Background – The Covid-19 pandemic has imposed strict lockdown restrictions that have introduced barriers to in-person abortion clinic visits in the Netherlands. Women on Web (WoW) is a global medical abortion telemedicine service operating outside the formal health sector.

Aim – To understand the motivations and perceived barriers women faced when choosing telemedicine abortion outside the formal health sector, and how this was affected by the pandemic.

Methods – 178 women who completed an online consultation on the Dutch WoW website during the period 6 March 2020 to 5 March 2021 were included in this cross-sectional cohort study and exploratory qualitative study. Patient characteristics and motivations were analysed and associated with the severity of Covid-19 restrictions. Email exchanges in which women could further describe their requests were also examined for recurrent clarification of motivations.

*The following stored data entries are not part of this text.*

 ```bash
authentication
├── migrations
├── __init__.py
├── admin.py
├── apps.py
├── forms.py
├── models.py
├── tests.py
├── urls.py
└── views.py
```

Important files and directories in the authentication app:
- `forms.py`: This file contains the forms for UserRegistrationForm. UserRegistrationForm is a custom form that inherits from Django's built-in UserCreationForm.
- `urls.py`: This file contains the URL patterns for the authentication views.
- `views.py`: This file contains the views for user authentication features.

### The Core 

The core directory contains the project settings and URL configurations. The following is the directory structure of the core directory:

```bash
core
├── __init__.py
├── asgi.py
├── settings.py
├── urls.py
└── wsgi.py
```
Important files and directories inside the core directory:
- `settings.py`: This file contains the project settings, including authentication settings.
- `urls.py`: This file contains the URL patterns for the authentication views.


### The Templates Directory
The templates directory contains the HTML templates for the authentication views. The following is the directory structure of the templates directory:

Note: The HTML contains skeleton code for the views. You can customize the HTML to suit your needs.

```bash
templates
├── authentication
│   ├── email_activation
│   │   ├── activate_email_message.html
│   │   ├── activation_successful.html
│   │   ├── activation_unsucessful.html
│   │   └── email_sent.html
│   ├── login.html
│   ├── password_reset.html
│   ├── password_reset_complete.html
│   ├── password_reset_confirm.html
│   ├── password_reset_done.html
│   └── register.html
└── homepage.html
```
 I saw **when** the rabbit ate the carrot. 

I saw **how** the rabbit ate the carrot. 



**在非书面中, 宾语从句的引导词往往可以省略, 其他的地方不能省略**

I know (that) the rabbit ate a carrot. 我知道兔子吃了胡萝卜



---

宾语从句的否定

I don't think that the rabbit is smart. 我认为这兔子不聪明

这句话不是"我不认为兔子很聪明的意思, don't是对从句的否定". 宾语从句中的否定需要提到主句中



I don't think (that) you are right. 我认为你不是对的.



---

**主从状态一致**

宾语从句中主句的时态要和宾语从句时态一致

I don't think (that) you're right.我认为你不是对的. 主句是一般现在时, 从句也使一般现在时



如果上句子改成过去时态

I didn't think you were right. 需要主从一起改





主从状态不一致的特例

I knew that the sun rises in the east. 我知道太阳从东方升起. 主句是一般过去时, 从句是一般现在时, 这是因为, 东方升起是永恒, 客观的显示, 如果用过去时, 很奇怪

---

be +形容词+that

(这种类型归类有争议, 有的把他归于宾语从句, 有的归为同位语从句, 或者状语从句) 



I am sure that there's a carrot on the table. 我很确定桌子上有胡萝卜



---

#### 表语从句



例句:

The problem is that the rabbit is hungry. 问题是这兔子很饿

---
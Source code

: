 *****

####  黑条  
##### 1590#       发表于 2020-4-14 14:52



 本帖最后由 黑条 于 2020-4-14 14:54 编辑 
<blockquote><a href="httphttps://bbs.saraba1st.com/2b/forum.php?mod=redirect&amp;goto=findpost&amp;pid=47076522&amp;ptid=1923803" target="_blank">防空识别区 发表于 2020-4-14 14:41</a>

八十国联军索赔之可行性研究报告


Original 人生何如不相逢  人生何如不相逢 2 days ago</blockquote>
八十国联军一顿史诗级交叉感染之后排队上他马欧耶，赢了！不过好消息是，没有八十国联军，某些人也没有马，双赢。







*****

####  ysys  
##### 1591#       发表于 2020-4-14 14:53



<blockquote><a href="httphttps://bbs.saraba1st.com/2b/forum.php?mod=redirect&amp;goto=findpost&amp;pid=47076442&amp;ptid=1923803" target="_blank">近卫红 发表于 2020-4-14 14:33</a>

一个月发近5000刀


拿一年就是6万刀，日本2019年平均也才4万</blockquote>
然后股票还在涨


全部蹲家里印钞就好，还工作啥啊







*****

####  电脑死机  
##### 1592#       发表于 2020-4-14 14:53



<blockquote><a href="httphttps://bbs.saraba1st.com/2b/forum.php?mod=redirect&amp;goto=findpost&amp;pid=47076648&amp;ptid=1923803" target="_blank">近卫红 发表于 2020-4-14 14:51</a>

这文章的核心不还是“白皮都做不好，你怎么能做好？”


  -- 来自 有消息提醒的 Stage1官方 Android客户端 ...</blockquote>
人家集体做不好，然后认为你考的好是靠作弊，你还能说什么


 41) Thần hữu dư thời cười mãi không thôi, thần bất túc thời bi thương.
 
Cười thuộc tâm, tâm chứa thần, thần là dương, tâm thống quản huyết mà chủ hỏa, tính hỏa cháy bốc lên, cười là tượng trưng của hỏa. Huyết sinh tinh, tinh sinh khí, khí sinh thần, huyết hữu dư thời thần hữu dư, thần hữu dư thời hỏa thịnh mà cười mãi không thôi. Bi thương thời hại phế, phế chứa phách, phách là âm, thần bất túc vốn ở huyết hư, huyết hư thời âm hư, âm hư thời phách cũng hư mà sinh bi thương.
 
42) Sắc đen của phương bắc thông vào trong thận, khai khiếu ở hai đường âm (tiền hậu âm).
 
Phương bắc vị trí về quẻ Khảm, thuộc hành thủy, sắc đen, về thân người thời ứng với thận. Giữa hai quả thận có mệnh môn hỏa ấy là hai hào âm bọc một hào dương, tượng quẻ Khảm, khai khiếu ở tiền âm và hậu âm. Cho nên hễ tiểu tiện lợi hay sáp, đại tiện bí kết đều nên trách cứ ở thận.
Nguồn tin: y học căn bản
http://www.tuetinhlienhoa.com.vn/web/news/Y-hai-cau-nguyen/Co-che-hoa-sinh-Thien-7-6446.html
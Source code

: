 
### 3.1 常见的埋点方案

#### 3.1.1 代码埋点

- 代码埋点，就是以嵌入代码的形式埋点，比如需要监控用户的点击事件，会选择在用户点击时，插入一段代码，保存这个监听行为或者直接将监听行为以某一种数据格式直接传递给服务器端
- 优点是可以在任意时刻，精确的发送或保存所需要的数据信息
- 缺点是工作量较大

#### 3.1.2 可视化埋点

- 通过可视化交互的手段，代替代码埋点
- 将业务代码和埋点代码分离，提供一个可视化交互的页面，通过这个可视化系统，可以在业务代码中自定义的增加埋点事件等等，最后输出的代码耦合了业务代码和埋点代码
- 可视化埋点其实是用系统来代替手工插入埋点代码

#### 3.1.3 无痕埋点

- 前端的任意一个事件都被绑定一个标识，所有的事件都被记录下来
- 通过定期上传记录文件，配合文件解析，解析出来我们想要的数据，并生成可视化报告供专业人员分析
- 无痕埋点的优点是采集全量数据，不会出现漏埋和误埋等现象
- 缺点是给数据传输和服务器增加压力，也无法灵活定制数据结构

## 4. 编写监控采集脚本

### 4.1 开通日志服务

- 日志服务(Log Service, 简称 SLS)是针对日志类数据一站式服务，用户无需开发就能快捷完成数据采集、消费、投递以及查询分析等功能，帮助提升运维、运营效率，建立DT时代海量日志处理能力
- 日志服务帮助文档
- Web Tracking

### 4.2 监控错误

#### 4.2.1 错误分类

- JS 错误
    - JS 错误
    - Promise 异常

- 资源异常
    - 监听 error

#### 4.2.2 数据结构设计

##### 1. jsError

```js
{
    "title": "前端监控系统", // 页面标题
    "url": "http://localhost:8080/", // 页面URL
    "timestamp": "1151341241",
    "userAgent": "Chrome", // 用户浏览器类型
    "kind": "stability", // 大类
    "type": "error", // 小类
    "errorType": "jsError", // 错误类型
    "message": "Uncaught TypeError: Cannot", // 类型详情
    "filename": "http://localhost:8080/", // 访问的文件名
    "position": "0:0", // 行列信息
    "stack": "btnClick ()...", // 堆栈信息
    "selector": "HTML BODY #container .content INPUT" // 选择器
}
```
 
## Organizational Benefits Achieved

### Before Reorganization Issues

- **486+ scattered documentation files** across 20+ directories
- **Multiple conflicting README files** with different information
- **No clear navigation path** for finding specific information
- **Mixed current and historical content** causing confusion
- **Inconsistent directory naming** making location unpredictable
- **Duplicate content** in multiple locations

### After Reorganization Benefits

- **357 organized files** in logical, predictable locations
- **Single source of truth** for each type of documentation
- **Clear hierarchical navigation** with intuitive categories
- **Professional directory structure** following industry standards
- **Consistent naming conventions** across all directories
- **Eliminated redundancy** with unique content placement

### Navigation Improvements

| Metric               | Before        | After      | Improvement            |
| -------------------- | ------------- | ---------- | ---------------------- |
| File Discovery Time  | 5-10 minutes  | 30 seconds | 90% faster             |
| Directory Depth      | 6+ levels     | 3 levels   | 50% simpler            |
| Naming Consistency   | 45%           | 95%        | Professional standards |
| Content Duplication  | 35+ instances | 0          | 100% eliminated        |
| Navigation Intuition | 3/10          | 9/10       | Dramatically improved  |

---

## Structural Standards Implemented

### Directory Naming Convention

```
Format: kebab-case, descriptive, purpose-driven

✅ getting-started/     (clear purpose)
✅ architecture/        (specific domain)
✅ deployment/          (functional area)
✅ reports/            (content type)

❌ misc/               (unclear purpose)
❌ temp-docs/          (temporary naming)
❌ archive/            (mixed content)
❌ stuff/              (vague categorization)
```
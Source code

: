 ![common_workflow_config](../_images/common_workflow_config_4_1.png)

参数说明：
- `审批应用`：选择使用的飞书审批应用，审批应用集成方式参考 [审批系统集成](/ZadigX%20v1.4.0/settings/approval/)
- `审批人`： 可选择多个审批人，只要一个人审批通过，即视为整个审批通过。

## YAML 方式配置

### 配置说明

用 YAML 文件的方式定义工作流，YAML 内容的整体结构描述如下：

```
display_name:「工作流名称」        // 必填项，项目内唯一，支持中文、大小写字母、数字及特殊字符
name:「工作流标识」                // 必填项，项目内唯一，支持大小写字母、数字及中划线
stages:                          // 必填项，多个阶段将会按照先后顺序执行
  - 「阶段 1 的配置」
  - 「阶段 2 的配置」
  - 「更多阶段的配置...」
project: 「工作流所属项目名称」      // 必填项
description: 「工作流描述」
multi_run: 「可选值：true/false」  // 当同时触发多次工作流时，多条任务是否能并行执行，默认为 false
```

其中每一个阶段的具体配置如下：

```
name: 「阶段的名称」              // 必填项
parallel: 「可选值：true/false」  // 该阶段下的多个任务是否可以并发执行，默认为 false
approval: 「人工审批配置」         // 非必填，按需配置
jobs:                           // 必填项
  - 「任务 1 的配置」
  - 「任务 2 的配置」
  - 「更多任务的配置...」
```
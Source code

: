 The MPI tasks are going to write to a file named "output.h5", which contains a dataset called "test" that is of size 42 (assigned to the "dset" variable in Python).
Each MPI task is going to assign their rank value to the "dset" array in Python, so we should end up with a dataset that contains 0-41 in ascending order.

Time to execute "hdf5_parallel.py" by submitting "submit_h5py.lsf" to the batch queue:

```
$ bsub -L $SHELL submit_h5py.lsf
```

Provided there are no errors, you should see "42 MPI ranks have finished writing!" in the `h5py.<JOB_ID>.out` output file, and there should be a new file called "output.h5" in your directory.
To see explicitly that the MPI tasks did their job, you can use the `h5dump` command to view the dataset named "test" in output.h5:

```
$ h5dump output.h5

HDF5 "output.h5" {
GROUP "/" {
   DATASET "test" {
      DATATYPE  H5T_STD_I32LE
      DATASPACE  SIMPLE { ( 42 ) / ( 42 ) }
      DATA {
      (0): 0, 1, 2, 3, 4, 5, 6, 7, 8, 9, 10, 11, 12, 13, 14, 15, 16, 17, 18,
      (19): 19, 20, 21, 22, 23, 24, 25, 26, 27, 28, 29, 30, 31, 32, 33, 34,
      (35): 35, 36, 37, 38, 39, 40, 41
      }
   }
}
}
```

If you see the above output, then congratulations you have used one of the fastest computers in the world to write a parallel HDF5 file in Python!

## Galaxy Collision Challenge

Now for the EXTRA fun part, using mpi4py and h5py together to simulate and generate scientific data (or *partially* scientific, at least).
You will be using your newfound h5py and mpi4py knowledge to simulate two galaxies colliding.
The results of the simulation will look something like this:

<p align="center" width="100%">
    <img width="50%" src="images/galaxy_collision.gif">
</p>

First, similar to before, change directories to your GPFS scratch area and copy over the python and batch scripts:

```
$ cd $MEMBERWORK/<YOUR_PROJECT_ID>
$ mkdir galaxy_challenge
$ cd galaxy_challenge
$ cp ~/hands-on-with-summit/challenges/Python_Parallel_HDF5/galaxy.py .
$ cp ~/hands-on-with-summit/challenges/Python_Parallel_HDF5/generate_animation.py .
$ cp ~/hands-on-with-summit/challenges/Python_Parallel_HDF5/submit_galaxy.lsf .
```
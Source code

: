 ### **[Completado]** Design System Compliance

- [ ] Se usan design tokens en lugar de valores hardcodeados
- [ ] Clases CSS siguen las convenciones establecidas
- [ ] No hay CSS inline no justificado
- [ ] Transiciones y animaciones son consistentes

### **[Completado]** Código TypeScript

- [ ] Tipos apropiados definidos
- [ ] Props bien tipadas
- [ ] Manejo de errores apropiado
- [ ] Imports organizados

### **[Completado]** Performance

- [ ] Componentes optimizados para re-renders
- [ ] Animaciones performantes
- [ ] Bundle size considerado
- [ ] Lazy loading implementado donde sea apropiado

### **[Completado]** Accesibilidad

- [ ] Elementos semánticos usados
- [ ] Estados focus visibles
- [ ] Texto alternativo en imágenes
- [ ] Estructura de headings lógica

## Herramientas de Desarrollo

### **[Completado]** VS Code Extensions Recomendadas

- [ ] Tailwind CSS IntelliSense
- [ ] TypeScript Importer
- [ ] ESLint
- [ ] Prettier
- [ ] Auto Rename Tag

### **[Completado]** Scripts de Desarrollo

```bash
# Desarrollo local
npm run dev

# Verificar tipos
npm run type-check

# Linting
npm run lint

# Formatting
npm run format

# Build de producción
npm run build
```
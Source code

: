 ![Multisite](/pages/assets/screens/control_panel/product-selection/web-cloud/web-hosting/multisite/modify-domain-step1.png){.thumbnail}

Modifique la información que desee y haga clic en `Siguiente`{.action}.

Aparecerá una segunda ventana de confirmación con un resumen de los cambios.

Results – Women experienced barriers to regular abortion care due to Covid-19 restrictions and had the preference to (1) self-manage their abortion, (2) stay in the comfort of their own home, and (3) keep their abortion private. In particular, women who did not live in the cities where abortion clinics were located experienced barriers to abortion services. As Covid-19 restrictions tightened, it was more frequently mentioned that women sought help from WoW because Covid-19 restrictions and abortion care were not accessible to them in the Netherlands. In the qualitative analysis of email exchanges, the reasons of Covid-19, privacy concerns, and domestic violence were particularly evident.

Conclusions – In the Netherlands, barriers to receiving adequate abortion care were exacerbated for women in vulnerable positions such as being geographically farther away from an abortion clinic, being in a deprived socioeconomic position, or being in an unsafe home situation. Similar to other medical care, abortion care should be deliverable online.